To Apple’s credit, the iPhone XR’s built-in speakers produce ‘wider stereo sound’ and offer decent sound. For the odd blast in the comfort of your own home, the XR is perfectly palatable.
Samsung’s Galaxy S10 handset has AKG-tuned speakers that go loud but sound distinctly lightweight. There’s support for Dolby Atmos.
Voice assistants are present in both phones, too. Samsung’s Bixby is entertaining and useful at times, but Apple’s Siri is far more detail-orientated. That said, neither are a patch on Google Assistant or Amazon Alexa.
Another area where the Galaxy S10 simply obliterates the iPhone XR. The device comes with an LTE modem that’s capable of reaching download speeds of 2Gbps and features other advanced connectivity features like Wi-Fi 6 and Intelligent Wi-Fi for improved network performance.
The iPhone XR is simply nowhere as good. It does not even support Gigabit LTE like the iPhone XS. And that has a major difference in mobile data speeds. Plus, in areas with spotty network reception, the Galaxy S10e will fare far better than the iPhone XR.
The Galaxy S10 costs $150 more than the iPhone XR. That’s likely going to be a deal breaker for many.
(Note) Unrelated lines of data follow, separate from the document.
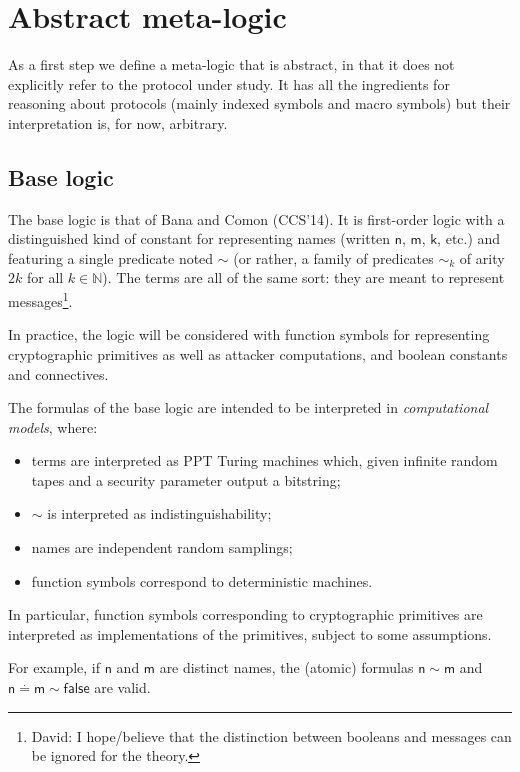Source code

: \section{Abstract meta-logic}

As a first step we define a meta-logic that is abstract, in that it does
not explicitly refer to the protocol under study. It has all the ingredients
for reasoning about protocols (mainly indexed symbols and macro symbols)
but their interpretation is, for now, arbitrary.

\subsection{Base logic}

The base logic is that of Bana and Comon (CCS'14). It is first-order logic
with a distinguished kind of constant for representing names (written
$\mathsf{n}$, $\mathsf{m}$, $\mathsf{k}$, etc.)
and featuring a single predicate noted $\sim$ (or rather, a family
of predicates $\sim_k$ of arity $2 k$ for all $k\in\mathbb{N}$).
The terms are all of the same sort: they are meant to represent
messages\footnote{
  David: I hope/believe that the distinction between booleans and messages
  can be ignored for the theory.
}.

In practice, the logic will be considered with function symbols for
representing cryptographic primitives as well as attacker computations, and
boolean constants and connectives.

The formulas of the base logic are intended to be interpreted in
\emph{computational models}, where:
\begin{itemize}
  \item terms are interpreted as PPT Turing machines which,
    given infinite random tapes and a security parameter output a bitstring;
  \item $\sim$ is interpreted as indistinguishability;
  \item names are independent random samplings;
  \item function symbols correspond to deterministic machines.
\end{itemize}

In particular, function symbols corresponding to cryptographic primitives
are interpreted as implementations of the primitives, subject to some
assumptions.

For example, if $\mathsf{n}$ and $\mathsf{m}$ are distinct names,
the (atomic) formulas $\mathsf{n}\sim\mathsf{m}$ and
$\mathsf{n}\stackrel{.}{=}\mathsf{m}\sim\mathsf{false}$
are valid.

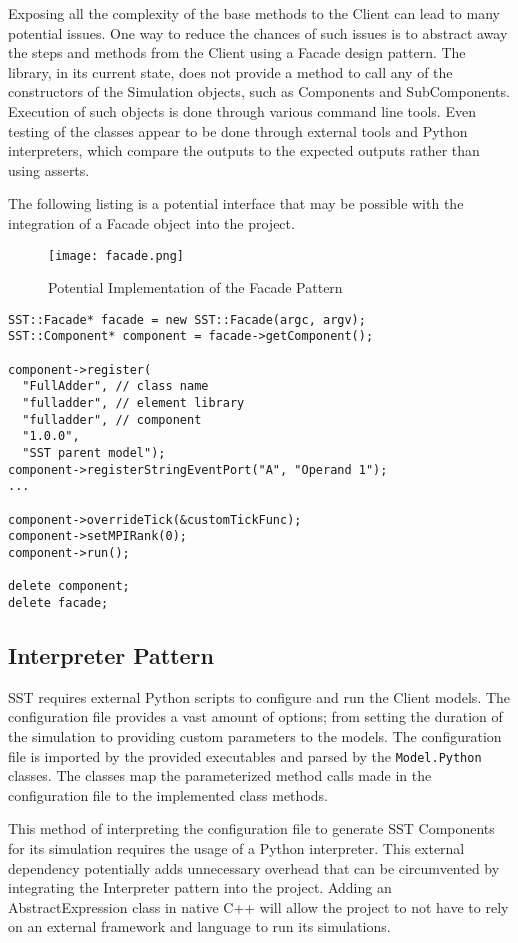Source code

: Exposing all the complexity of the base methods to the Client can lead to many potential issues. One way to reduce the chances of such issues is to abstract away the steps and methods from the Client using a Facade design pattern. The library, in its current state, does not provide a method to call any of the constructors of the Simulation objects, such as Components and SubComponents. Execution of such objects is done through various command line tools. Even testing of the classes appear to be done through external tools and Python interpreters, which compare the outputs to the expected outputs rather than using asserts.

The following listing is a potential interface that may be possible with the integration of a Facade object into the project.

\begin{figure}[h]
  \caption{Potential Implementation of the Facade Pattern}
  \centering
  \texttt{[image: facade.png]}
\end{figure}
\newpage

\begin{lstlisting}[style=customC++,label=facade,caption=Potential Implementation of Facade]
SST::Facade* facade = new SST::Facade(argc, argv);
SST::Component* component = facade->getComponent();

component->register(
  "FullAdder", // class name
  "fulladder", // element library
  "fulladder", // component
  "1.0.0",
  "SST parent model");
component->registerStringEventPort("A", "Operand 1");
...

component->overrideTick(&customTickFunc);
component->setMPIRank(0);
component->run();

delete component;
delete facade;
\end{lstlisting}

\newpage
\subsection{Interpreter Pattern}
SST requires external Python scripts to configure and run the Client models. The configuration file provides a vast amount of options; from setting the duration of the simulation to providing custom parameters to the models. The configuration file is imported by the provided executables and parsed by the \texttt{Model.Python} classes. The classes map the parameterized method calls made in the configuration file to the implemented class methods.

This method of interpreting the configuration file to generate SST Components for its simulation requires the usage of a Python interpreter. This external dependency potentially adds unnecessary overhead that can be circumvented by integrating the Interpreter pattern into the project. Adding an AbstractExpression class in native C++ will allow the project to not have to rely on an external framework and language to run its simulations.

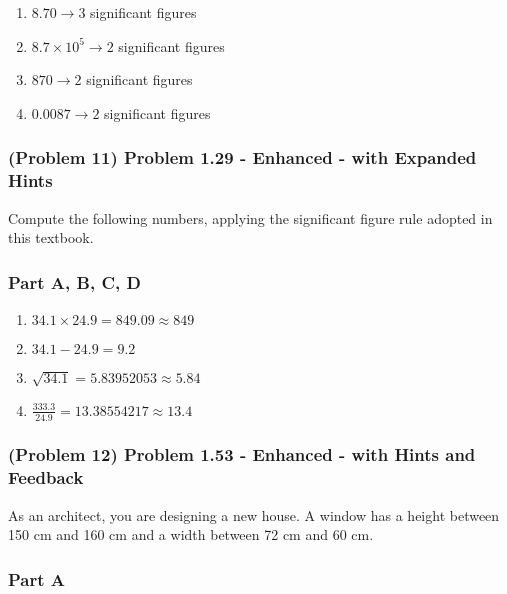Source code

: \vspace{1em}

\begin{solution}
	\begin{enumerate}[label=\Alph*.]
		\item $8.70 \to 3$ significant figures
		\item $8.7 \times 10^{5} \to 2$ significant figures
		\item $870 \to 2$ significant figures
		\item $0.0087 \to 2$ significant figures
	\end{enumerate}
\end{solution}

\subsubsection{(Problem 11) Problem 1.29 - Enhanced - with Expanded Hints}

Compute the following numbers, applying the significant figure rule adopted in this textbook.

\subsubsection{Part A, B, C, D}

\begin{solution}
	\begin{enumerate}[label=\Alph*.]
		\item $34.1 \times 24.9 = 849.09 \approx 849$
		\item $34.1 - 24.9 = 9.2$
		\item $\sqrt{34.1} = 5.83952053 \approx 5.84$
		\item $\frac{333.3}{24.9} = 13.38554217 \approx 13.4$
	\end{enumerate}
\end{solution}

\newpage

\subsubsection{(Problem 12) Problem 1.53 - Enhanced - with Hints and Feedback}

As an architect, you are designing a new house. A window has a height between 150 cm and 160 cm and a width between 72 cm and 60 cm.

\subsubsection{Part A}

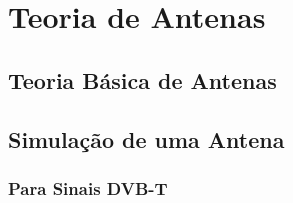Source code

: 
\chapter{Teoria de Antenas} %
\label{chap:Chapter3} %

\section{Teoria Básica de Antenas}



\section{Simulação de uma Antena}


\subsection{Para Sinais DVB-T}

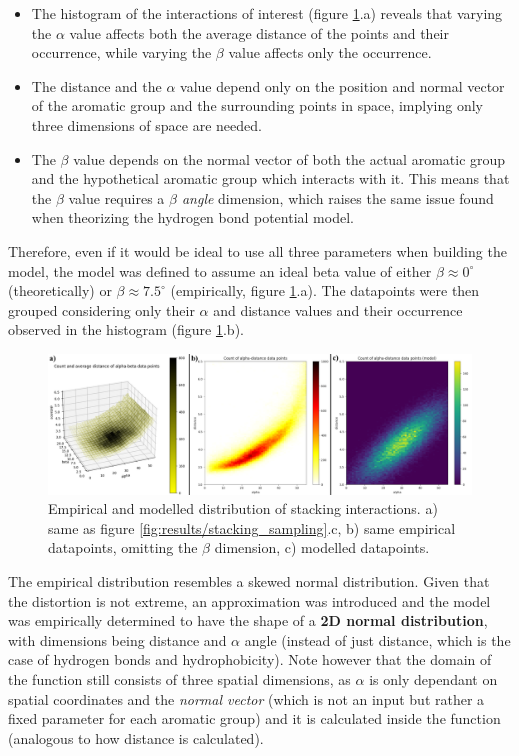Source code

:       \begin{itemize}
        \item The histogram of the interactions of interest (figure \ref{fig:results/stacking_modeling}.a) reveals that varying the $\alpha$ value affects both the average distance of the points and their occurrence, while varying the $\beta$ value affects only the occurrence.
        \item The distance and the $\alpha$ value depend only on the position and normal vector of the aromatic group and the surrounding points in space, implying only three dimensions of space are needed.
        \item The $\beta$ value depends on the normal vector of both the actual aromatic group and the hypothetical aromatic group which interacts with it. This means that the $\beta$ value requires a \textit{$\beta$ angle} dimension, which raises the same issue found when theorizing the hydrogen bond potential model.
      \end{itemize}

      Therefore, even if it would be ideal to use all three parameters when building the model, the model was defined to assume an ideal beta value of either $\beta \approx 0^{\circ}$ (theoretically) or $\beta \approx 7.5^{\circ}$ (empirically, figure \ref{fig:results/stacking_modeling}.a). The datapoints were then grouped considering only their $\alpha$ and distance values and their occurrence observed in the histogram (figure \ref{fig:results/stacking_modeling}.b).

      \begin{figure}[H]
        \centering
        \includegraphics[width=1\textwidth]{figures/results/stacking_modeling.png}
        \caption{\label{fig:results/stacking_modeling} Empirical and modelled distribution of stacking interactions. a) same as figure \ref{fig:results/stacking_sampling}.c, b) same empirical datapoints, omitting the $\beta$ dimension, c) modelled datapoints.}
      \end{figure}

      The empirical distribution resembles a skewed normal distribution. Given that the distortion is not extreme, an approximation was introduced and the model was empirically determined to have the shape of a \textbf{2D normal distribution}, with dimensions being distance and $\alpha$ angle (instead of just distance, which is the case of hydrogen bonds and hydrophobicity). Note however that the domain of the function still consists of three spatial dimensions, as $\alpha$ is only dependant on spatial coordinates and the \textit{normal vector} (which is not an input but rather a fixed parameter for each aromatic group) and it is calculated inside the function (analogous to how distance is calculated).

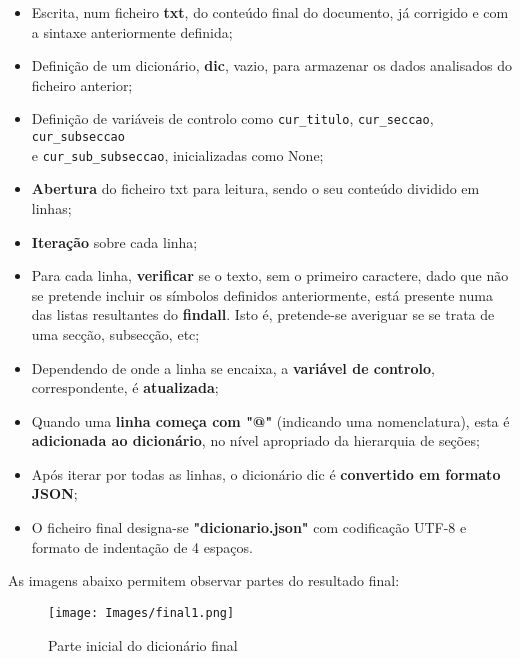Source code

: \begin{itemize}
    \item Escrita, num ficheiro \textbf{txt}, do conteúdo final do documento, já corrigido e com a sintaxe anteriormente definida;
    
    \item Definição de um dicionário, \textbf{dic}, vazio, para armazenar os dados analisados do ficheiro anterior;

    \item Definição de variáveis de controlo como \texttt{cur\_titulo}, \texttt{cur\_seccao}, \texttt{cur\_subseccao} \\
    e \texttt{cur\_sub\_subseccao}, inicializadas como None;

    \item \textbf{Abertura} do ficheiro txt para leitura, sendo o seu conteúdo dividido em linhas;

    \item \textbf{Iteração} sobre cada linha;

    \item Para cada linha, \textbf{verificar} se o texto, sem o primeiro caractere, dado que não se pretende incluir os símbolos definidos anteriormente, está presente numa das listas resultantes do \textbf{findall}. Isto é, pretende-se averiguar se se trata de uma secção, subsecção, etc;

    \item Dependendo de onde a linha se encaixa, a \textbf{variável de controlo}, correspondente, é \textbf{atualizada};

    \item Quando uma \textbf{linha começa com "@"} (indicando uma nomenclatura), esta é \textbf{adicionada ao dicionário}, no nível apropriado da hierarquia de seções;

    \item Após iterar por todas as linhas, o dicionário dic é \textbf{convertido em formato JSON};

    \item O ficheiro final designa-se \textbf{"dicionario.json"} com codificação UTF-8 e formato de indentação de 4 espaços.

\end{itemize}

As imagens abaixo permitem observar partes do resultado final:

\begin{figure}[H]
    \centering
    \centering
    \texttt{[image: Images/final1.png]}
    \caption{Parte inicial do dicionário final}
    \label{fig:final1}
\end{figure}

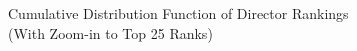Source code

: \documentclass{article} %
\begin{document}
\begin{figure}[htb]
\begin{center}
\end{center}
\caption{Cumulative Distribution Function of Director Rankings \\ (With Zoom-in to Top 25 Ranks)}
\label{fig:cdf}
\end{figure}
\end{document}
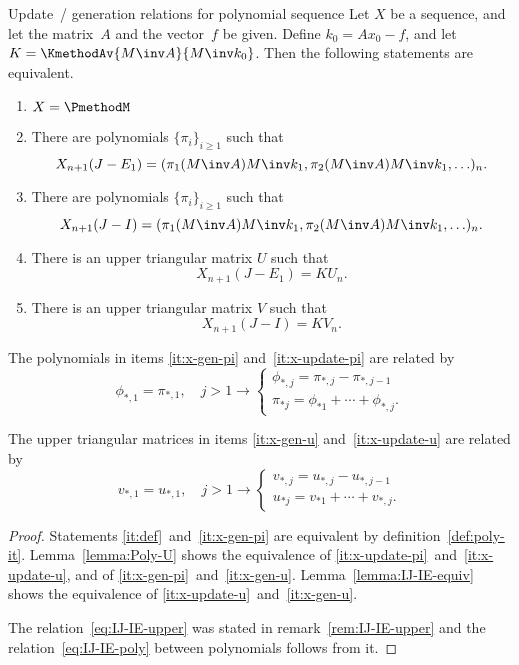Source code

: \begin{llemma}{Update~/ generation relations for polynomial sequence}
  \label{Poly-4}\label{lemma:update-x}
  Let $X$ be a sequence, and let the matrix~$A$ and the vector~$f$ be
  given. Define $k_0=Ax_0-f$, and let $K=\KmethodAv{M\inv A}{M\inv k_0}$.
  Then the following statements are equivalent.
  \begin{enumerate}
  \item\label{it:def} $X=\PmethodM$
  \item\label{it:x-gen-pi}
    There are polynomials $\{\pi_i\}_{i\geq1}$ such that
    \[ X_{n+1}(J-E_1)=(\pi_1(M\inv A)M\inv k_1,\pi_2(M\inv A)M\inv
    k_1,\ldots)_n.
    \]
  \item\label{it:x-update-pi}
    There are polynomials $\{\pi_i\}_{i\geq1}$ such that
    \[ X_{n+1}(J-I)=(\pi_1(M\inv A)M\inv k_1,\pi_2(M\inv A)M\inv
    k_1,\ldots)_n. \]
  \item\label{it:x-gen-u}
    There is an upper triangular matrix $U$ such that
    \[ X_{n+1}(J-E_1)=KU_n. \]
  \item\label{it:x-update-u}
    There is an upper triangular matrix $V$ such that
    \[ X_{n+1}(J-I)=KV_n. \]
  \end{enumerate}
  The polynomials in items \ref{it:x-gen-pi} and~\ref{it:x-update-pi}
  are related by
  \begin{equation}
      \phi_{*,1}=\pi_{*,1},\quad j>1\rightarrow 
      \begin{cases}
        \phi_{*,j}=\pi_{*,j}-\pi_{*,j-1}  \\
        \pi_{*j} = \phi_{*1}+\cdots+\phi_{*,j}. 
      \end{cases}
    \label{eq:IJ-IE-poly}
  \end{equation}

  The upper triangular matrices in items \ref{it:x-gen-u} and~\ref{it:x-update-u}
  are related by
  \begin{equation}
      v_{*,1}=u_{*,1},\quad j>1\rightarrow 
      \begin{cases}
        v_{*,j}=u_{*,j}-u_{*,j-1}  \\
        u_{*j} = v_{*1}+\cdots+v_{*,j}. 
      \end{cases}
      \label{eq:IJ-IE-upper}
  \end{equation}
\end{llemma}
\begin{proof} Statements \ref{it:def}~and~\ref{it:x-gen-pi} are equivalent
by definition~\ref{def:poly-it}.
Lemma~\ref{lemma:Poly-U} shows the equivalence
of \ref{it:x-update-pi}~and~\ref{it:x-update-u}, and of
\ref{it:x-gen-pi}~and~\ref{it:x-gen-u}.
Lemma~\ref{lemma:IJ-IE-equiv} shows the equivalence
of \ref{it:x-update-u}~and~\ref{it:x-gen-u}.

The relation~\eqref{eq:IJ-IE-upper} was stated in remark~\ref{rem:IJ-IE-upper}
and the relation~\eqref{eq:IJ-IE-poly} between polynomials follows from it.
\end{proof}

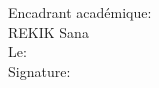 \begin{titlepage}
\begin{flushleft}
\begin{minipage}[c]{0.4\columnwidth}
\end{minipage}
\hfill
\begin{minipage}[c]{0.4\columnwidth}
Encadrant académique: \\ REKIK Sana \\

Le:\\

Signature:\\
\end{minipage}

 \end{flushleft}








\end{titlepage}
%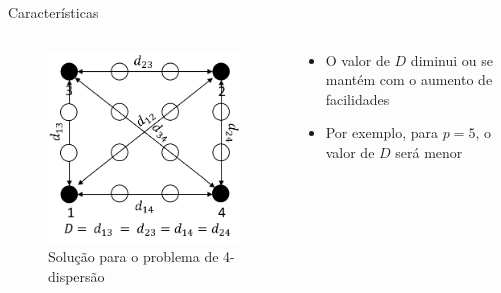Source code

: \documentclass{beamer}
\begin{document}

\begin{frame}{Características}
    \begin{columns} 
    \begin{column}{.5\textwidth}
        \begin{figure}[4-dispersion]
            \centering
            \includegraphics[scale=0.7]{assets/PDispersao/4-dispersion.png}
            \caption{Solução para o problema de 4-dispersão}
            \label{fig:4-dispersion}
        \end{figure}
    \end{column}
    \begin{column}{.5\textwidth}
        \begin{itemize}
            \item O valor de $D$ diminui ou se mantém com o aumento de facilidades
            \item Por exemplo, para $p = 5$, o valor de $D$ será menor
        \end{itemize}
    \end{column}
    
\end{columns}
\end{frame}
\end{document}
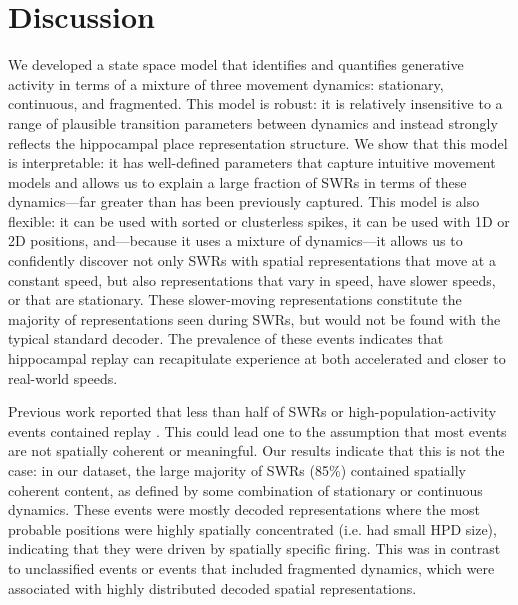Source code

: \documentclass[9pt,lineno]{elife}
\begin{document}
\section*{Discussion}
We developed a state space model that identifies and quantifies generative activity in terms of a mixture of three movement dynamics: stationary, continuous, and fragmented. This model is robust: it is relatively insensitive to a range of plausible transition parameters between dynamics and instead strongly reflects the hippocampal place representation structure. We show that this model is interpretable: it has well-defined parameters that capture intuitive movement models and allows us to explain a large fraction of SWRs in terms of these dynamics---far greater than has been previously captured. This model is also flexible: it can be used with sorted or clusterless spikes, it can be used with 1D or 2D positions, and---because it uses a mixture of dynamics---it allows us to confidently discover not only SWRs with spatial representations that move at a constant speed, but also representations that vary in speed, have slower speeds, or that are stationary. These slower-moving representations constitute the majority of representations seen during SWRs, but would not be found with the typical standard decoder. The prevalence of these events indicates that hippocampal replay can recapitulate experience at both accelerated and closer to real-world speeds.

Previous work reported that less than half of SWRs or high-population-activity events contained replay \citep{KarlssonAwakereplayremote2009, FosterReversereplaybehavioural2006, DavidsonHippocampalReplayExtended2009}. This could lead one to the assumption that most events are not spatially coherent or meaningful. Our results indicate that this is not the case: in our dataset, the large majority of SWRs (85\%) contained spatially coherent content, as defined by some combination of stationary or continuous dynamics. These events were mostly decoded representations where the most probable positions were highly spatially concentrated (i.e. had small HPD size), indicating that they were driven by spatially specific firing. This was in contrast to unclassified events or events that included fragmented dynamics, which were associated with highly distributed decoded spatial representations.
\end{document}
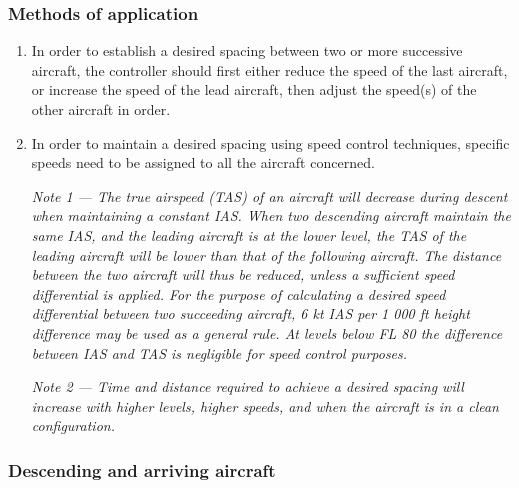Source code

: \documentclass[../main.tex]{subfiles}
\begin{document}
    \subsubsection{Methods of application}

    \begin{enumerate}
        \item In order to establish a desired spacing between two or more successive aircraft, the controller should first either reduce the speed of the last aircraft, or increase the speed of the lead aircraft, then adjust the speed(s) of the other aircraft in order.
        \item In order to maintain a desired spacing using speed control techniques, specific speeds need to be assigned to all the aircraft concerned.

        \textit{Note 1 --- The true airspeed (TAS) of an aircraft will decrease during descent when maintaining a constant IAS. When two descending aircraft maintain the same IAS, and the leading aircraft is at the lower level, the TAS of the leading aircraft will be lower than that of the following aircraft. The distance between the two aircraft will thus be reduced, unless a sufficient speed differential is applied. For the purpose of calculating a desired speed differential between two succeeding aircraft, 6 kt IAS per 1 000 ft height difference may be used as a general rule. At levels below FL 80 the difference between IAS and TAS is negligible for speed control purposes.}

        \textit{Note 2 --- Time and distance required to achieve a desired spacing will increase with higher levels, higher speeds, and when the aircraft is in a clean configuration.}
    \end{enumerate}


    \subsubsection{Descending and arriving aircraft}
\end{document}
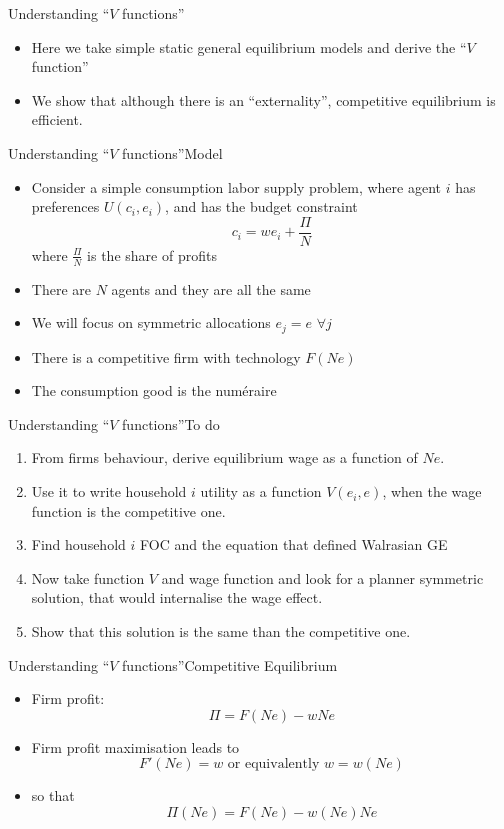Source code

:\documentclass[aspectratio=169,handout]{beamer}
\begin{document}
\begin{frame}{Understanding ``$V$ functions''}
\begin{itemize}
\item Here we take simple static general equilibrium models and derive the ``$V$ function''
\item We show that although there is an ``externality'', competitive equilibrium is efficient.
\end{itemize}
\end{frame}


\begin{frame}{Understanding ``$V$ functions''}{Model}
\begin{itemize}
\item Consider a simple consumption labor supply problem, where agent $i$ has preferences $U(c_{i},e_{i})$, and has the budget constraint 
$$
c_{i} = w e_{i} + \frac{\Pi}{N}
$$
 where $\frac{\Pi}{N}$ is the share of profits 
 \item There are $N$ agents and they are all the same
 \item We will focus on symmetric  allocations $e_{j} = e$ $\forall j$
\item There is a competitive firm with technology $F(N e)$
\item The consumption good is the num\'eraire
\end{itemize}
\end{frame}

\begin{frame}{Understanding ``$V$ functions''}{To do}
\begin{enumerate}
\item From firms behaviour, derive equilibrium wage as a function of $Ne$.
\item Use it to write household $i$ utility as a function $V(e_{i}, e)$, when the wage function is the competitive one. 
\item Find household $i$ FOC and the equation that defined Walrasian GE
\item Now take function $V$ and wage function and look for a planner symmetric solution, that would internalise the wage effect. 
\item Show that this solution is the same than the competitive one. 
\end{enumerate}
\end{frame}


\begin{frame}{Understanding ``$V$ functions''}{Competitive Equilibrium}

\begin{itemize}
\item Firm profit:
$$
\Pi = F(Ne) - w N e
$$

\item Firm profit maximisation leads to 
$$
F'(N e)=w \mbox{ or equivalently } w=w(N e)
$$

\item so that 
$$
\Pi(Ne) = F(Ne) - w(Ne) N e
$$

\end{itemize}
\end{frame}
\end{document}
However, with the Galaxy S10, Samsung is bundling Galaxy buds worth $129 in most markets. If you don’t want the buds, you can easily sell it off for around $80-90 and reduce the total blow to your pocket.
Ultimately, the iPhone XR sits a level below the Galaxy S10 and that’s evident from this comparison as well. The iPhone XR ideally competes with the Galaxy S10e which also carries the same $749 price tag.
Samsung’s Galaxy S10 costs more than Apple’s iPhone XR, but comes with better camera trickery, an ultra-wide lens, ingenious power-sharing tech, and a beautifully-sharp AMOLED display to level-up video quality. It’s not perfect, but this feature-packed flagship is outstanding value for money.
If that extra cost is a deal breaker, or you’re heavily invested in the Apple eco-system, the iPhone XR is the smarter choice. Provided you can live with the lower screen resolution and won’t miss the 3.5mm headphone jack, the iPhone XR stacks up well against the pricier XS and XS Max. A great choice for those who want a bite of the Apple for a relatively affordable price.